[[ DATA SUPPLIED, beginning ]]

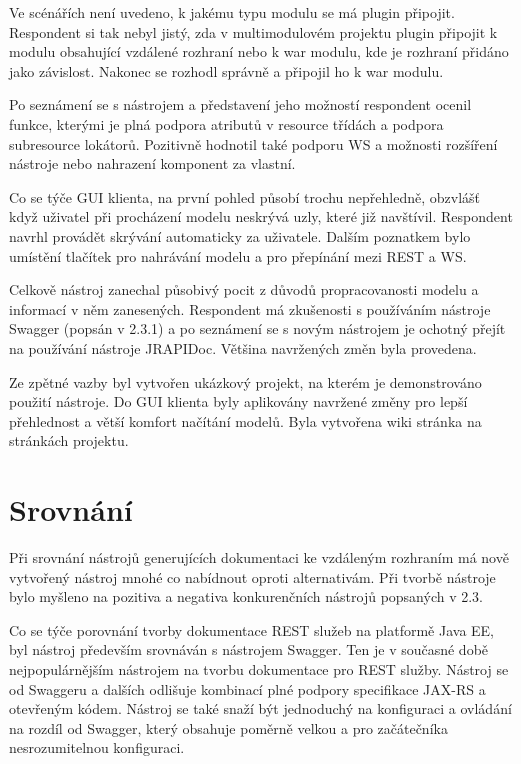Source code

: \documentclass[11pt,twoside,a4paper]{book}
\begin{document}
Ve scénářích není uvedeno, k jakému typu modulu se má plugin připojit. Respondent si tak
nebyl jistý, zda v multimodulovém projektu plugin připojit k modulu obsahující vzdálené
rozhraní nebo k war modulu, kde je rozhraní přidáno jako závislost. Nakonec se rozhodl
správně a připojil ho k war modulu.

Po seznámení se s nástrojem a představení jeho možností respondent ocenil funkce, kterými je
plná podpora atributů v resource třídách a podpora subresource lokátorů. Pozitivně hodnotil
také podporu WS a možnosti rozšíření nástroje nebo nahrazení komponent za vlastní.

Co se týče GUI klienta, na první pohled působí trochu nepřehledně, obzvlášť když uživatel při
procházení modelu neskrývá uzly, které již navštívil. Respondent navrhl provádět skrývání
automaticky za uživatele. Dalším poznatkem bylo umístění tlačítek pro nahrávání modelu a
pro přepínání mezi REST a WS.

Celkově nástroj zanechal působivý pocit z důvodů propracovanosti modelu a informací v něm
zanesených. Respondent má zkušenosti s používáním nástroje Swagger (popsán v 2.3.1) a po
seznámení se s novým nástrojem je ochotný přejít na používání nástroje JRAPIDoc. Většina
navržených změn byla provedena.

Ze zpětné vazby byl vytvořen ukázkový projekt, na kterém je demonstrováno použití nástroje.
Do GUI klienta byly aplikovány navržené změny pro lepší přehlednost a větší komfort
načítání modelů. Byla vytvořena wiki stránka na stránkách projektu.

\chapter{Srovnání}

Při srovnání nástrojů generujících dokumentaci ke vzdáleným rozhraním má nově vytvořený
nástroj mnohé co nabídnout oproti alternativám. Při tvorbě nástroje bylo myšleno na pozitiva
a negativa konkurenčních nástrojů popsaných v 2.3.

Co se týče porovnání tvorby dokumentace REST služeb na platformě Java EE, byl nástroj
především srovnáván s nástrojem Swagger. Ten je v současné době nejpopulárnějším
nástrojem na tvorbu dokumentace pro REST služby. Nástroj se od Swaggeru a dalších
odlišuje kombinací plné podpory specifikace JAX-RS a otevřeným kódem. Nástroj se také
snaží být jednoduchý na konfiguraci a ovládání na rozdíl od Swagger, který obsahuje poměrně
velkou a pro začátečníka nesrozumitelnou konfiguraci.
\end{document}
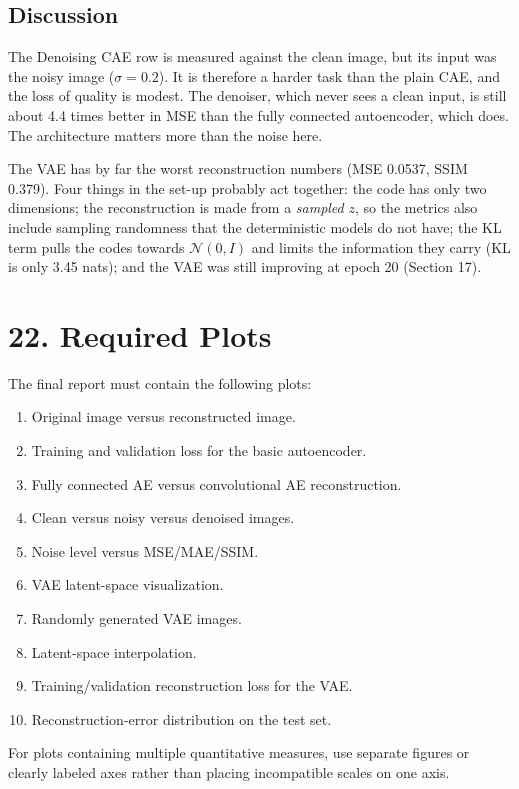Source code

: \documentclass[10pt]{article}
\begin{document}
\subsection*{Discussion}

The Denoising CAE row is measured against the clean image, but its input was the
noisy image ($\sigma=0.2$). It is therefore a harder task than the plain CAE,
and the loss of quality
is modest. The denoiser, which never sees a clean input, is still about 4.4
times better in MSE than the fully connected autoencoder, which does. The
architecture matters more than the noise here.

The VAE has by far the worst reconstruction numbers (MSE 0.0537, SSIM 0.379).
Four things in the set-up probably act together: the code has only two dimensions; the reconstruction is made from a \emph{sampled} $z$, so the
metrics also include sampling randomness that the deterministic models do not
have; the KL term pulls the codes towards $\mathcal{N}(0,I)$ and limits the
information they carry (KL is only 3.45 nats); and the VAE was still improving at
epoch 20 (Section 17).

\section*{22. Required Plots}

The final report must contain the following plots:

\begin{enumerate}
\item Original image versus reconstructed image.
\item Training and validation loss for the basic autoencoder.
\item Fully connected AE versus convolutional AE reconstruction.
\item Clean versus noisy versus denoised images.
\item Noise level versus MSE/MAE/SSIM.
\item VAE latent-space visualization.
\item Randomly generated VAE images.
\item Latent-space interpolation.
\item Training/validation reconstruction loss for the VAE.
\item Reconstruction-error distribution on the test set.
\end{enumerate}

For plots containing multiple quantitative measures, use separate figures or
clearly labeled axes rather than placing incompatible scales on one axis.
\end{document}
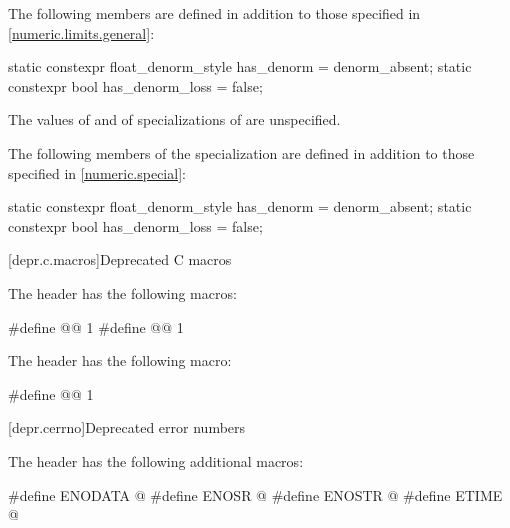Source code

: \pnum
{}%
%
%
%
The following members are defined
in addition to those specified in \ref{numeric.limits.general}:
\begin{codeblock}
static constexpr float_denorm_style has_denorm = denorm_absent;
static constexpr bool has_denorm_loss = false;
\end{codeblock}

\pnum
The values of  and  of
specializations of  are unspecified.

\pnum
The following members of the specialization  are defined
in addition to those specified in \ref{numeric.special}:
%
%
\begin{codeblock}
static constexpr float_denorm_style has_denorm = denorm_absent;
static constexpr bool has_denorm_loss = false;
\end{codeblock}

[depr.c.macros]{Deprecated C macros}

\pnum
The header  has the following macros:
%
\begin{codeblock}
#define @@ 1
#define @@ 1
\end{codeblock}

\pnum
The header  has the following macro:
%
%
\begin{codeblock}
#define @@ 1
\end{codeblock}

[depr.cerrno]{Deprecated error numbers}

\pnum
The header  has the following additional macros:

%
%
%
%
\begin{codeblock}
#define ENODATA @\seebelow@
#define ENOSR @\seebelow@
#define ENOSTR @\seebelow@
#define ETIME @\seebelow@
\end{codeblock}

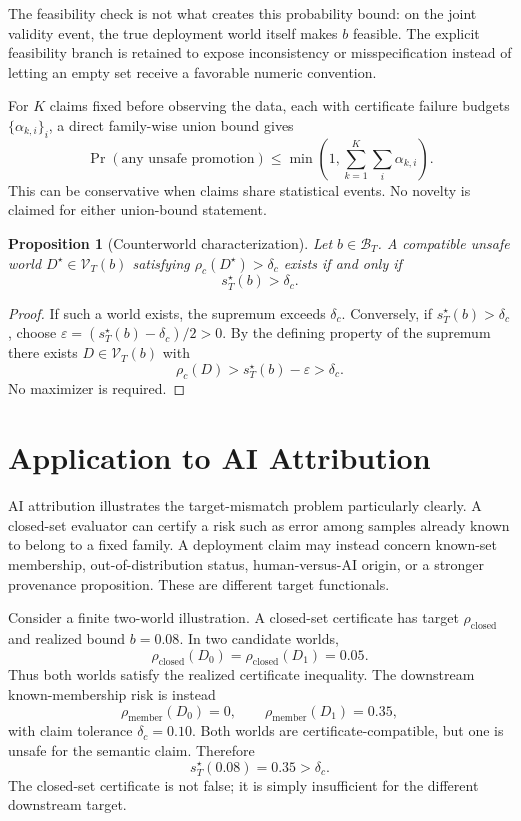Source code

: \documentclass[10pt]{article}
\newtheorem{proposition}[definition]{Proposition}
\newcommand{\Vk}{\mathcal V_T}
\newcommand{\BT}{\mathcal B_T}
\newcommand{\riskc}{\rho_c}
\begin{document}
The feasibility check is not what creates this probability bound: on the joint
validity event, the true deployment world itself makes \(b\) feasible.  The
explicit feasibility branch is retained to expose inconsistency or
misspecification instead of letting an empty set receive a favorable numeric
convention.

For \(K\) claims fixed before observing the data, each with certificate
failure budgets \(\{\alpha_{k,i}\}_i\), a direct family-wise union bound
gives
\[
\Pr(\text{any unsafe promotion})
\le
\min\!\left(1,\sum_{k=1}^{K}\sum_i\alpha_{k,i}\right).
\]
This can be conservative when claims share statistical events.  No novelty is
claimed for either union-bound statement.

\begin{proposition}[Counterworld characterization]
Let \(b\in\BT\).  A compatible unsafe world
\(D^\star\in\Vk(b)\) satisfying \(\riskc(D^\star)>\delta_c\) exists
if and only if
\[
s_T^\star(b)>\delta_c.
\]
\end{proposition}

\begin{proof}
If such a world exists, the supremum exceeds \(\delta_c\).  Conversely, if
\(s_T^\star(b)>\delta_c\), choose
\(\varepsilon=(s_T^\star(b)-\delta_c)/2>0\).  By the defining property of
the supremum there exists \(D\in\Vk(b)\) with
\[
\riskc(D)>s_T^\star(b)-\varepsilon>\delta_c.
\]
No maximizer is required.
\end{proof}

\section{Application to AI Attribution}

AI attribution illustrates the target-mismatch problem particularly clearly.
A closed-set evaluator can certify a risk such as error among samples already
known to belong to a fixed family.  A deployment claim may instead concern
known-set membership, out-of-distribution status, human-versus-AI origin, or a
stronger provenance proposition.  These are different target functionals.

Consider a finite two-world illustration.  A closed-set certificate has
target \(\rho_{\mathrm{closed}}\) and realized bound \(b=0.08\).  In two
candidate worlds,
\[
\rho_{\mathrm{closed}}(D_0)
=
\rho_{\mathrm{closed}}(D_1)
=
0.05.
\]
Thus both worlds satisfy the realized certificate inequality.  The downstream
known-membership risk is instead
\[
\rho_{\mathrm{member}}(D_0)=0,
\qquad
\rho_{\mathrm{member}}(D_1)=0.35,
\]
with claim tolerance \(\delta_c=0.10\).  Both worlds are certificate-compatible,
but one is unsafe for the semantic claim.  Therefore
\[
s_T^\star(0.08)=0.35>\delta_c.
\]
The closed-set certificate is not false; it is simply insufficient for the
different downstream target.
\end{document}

[[ DATA SUPPLIED, end ]]

Word for word, restate the lines of the data above that fall between the line holding "is modest. The" and the line holding "metrics also include", inclusive, and no other lines.

is modest. The denoiser, which never sees a clean input, is still about 4.4
times better in MSE than the fully connected autoencoder, which does. The
architecture matters more than the noise here.

The VAE has by far the worst reconstruction numbers (MSE 0.0537, SSIM 0.379).
Four things in the set-up probably act together: the code has only two dimensions; the reconstruction is made from a \emph{sampled} $z$, so the
metrics also include sampling randomness that the deterministic models do not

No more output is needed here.